The United States military has started the construction of a maritime pier meant to boost delivery of desperately needed food and other aid into Gaza, the Pentagon said Thursday.

The besieged enclave has been devastated by more than six months of Israeli bombardment and ground operations, leaving the civilian population in need of humanitarian assistance to survive.

"I can confirm that U.S. military vessels... have begun to construct the initial stages of the temporary pier and causeway at sea," Pentagon spokesperson Major General Pat Ryder told journalists.

Judging from the satellite images analyzed Thursday by The Associated Press (AP), the construction appears to have been moving quickly.

Indications are that the pier will be operational in early May, and "everything is on course at this point," Ryder said.

The construction made a shaky start after the pier came under fire Wednesday, forcing U.N. officials to take shelter in a bunker there "for some time," a U.N. spokesperson said on Thursday.

The construction is part of an effort to avert famine in the Palestinian enclave that has been devastated by the Israeli military campaign, which plunged its 2.3 million people into a humanitarian catastrophe.

Israeli strikes have killed more than 34,000 people in Gaza, according to Palestinian health authorities.

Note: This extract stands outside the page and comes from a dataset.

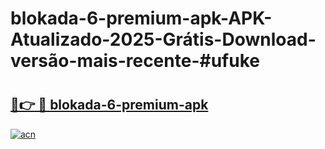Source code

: # blokada-6-premium-apk-APK-Atualizado-2025-Grátis-Download-versão-mais-recente-#ufuke

# <h2><a href="https://ainizakaria.my?title=blokada-6-premium-apk&ref=24M">🔗👉 🔴 blokada-6-premium-apk</a></h2>

[![acn](https://github.com/user-attachments/assets/0f9c940e-d8b0-45ae-aac7-cd30a18b3e1c)](https://ainizakaria.my?title=blokada-6-premium-apk&ref=24M)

The U.N. has warned Gaza faces famine and has complained of "overwhelming obstacles" in getting in aid and distributing it around the enclave.

Aid agencies and the Biden administration have implored Israel to ease access for relief supplies into Gaza and to give their convoys safe passage inside the territory.

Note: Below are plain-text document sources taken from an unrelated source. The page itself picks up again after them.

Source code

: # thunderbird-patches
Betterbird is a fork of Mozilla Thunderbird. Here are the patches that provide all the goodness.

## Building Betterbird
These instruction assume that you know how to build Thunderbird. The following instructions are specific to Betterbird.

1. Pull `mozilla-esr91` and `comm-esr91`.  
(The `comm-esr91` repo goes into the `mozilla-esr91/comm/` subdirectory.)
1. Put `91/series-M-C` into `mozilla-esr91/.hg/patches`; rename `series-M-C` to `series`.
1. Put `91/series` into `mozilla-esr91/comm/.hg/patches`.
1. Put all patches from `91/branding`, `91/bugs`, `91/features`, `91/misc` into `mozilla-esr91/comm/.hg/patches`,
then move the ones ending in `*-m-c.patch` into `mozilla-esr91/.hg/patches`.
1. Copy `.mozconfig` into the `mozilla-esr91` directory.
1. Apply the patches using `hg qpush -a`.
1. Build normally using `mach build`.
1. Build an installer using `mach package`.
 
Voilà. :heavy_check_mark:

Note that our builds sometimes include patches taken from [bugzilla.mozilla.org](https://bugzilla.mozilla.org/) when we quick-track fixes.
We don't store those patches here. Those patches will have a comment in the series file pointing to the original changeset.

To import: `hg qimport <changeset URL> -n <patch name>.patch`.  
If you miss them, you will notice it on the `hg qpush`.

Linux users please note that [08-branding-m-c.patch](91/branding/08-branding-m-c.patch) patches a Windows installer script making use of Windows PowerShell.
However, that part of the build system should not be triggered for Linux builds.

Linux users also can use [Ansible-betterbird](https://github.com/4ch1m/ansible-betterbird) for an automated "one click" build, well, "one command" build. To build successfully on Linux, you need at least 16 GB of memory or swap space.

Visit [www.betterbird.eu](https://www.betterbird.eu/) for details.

Plans to build an offshore platform for the transfer of aid from larger to smaller vessels and a pier to bring it ashore were first announced by the United States in early March as Israel held up deliveries of assistance by ground.

U.S. officials have said the effort will not involve "boots on the ground" in Gaza, but American troops will come close to the beleaguered territory as they construct the pier.

No one immediately claimed responsibility for the assault on Wednesday.

Two rounds landed about 100 meters (300 feet) away, but there were no injuries and the team was eventually able to continue the tour, U.N. spokesperson Stephane Dujarric said.

Ryder said the Pentagon was tracking "some type of mortar attack" causing minimal damage in the marshaling area for the pier. But he added that U.S. forces had not started moving anything to that area yet, and there were no U.S. forces on the ground.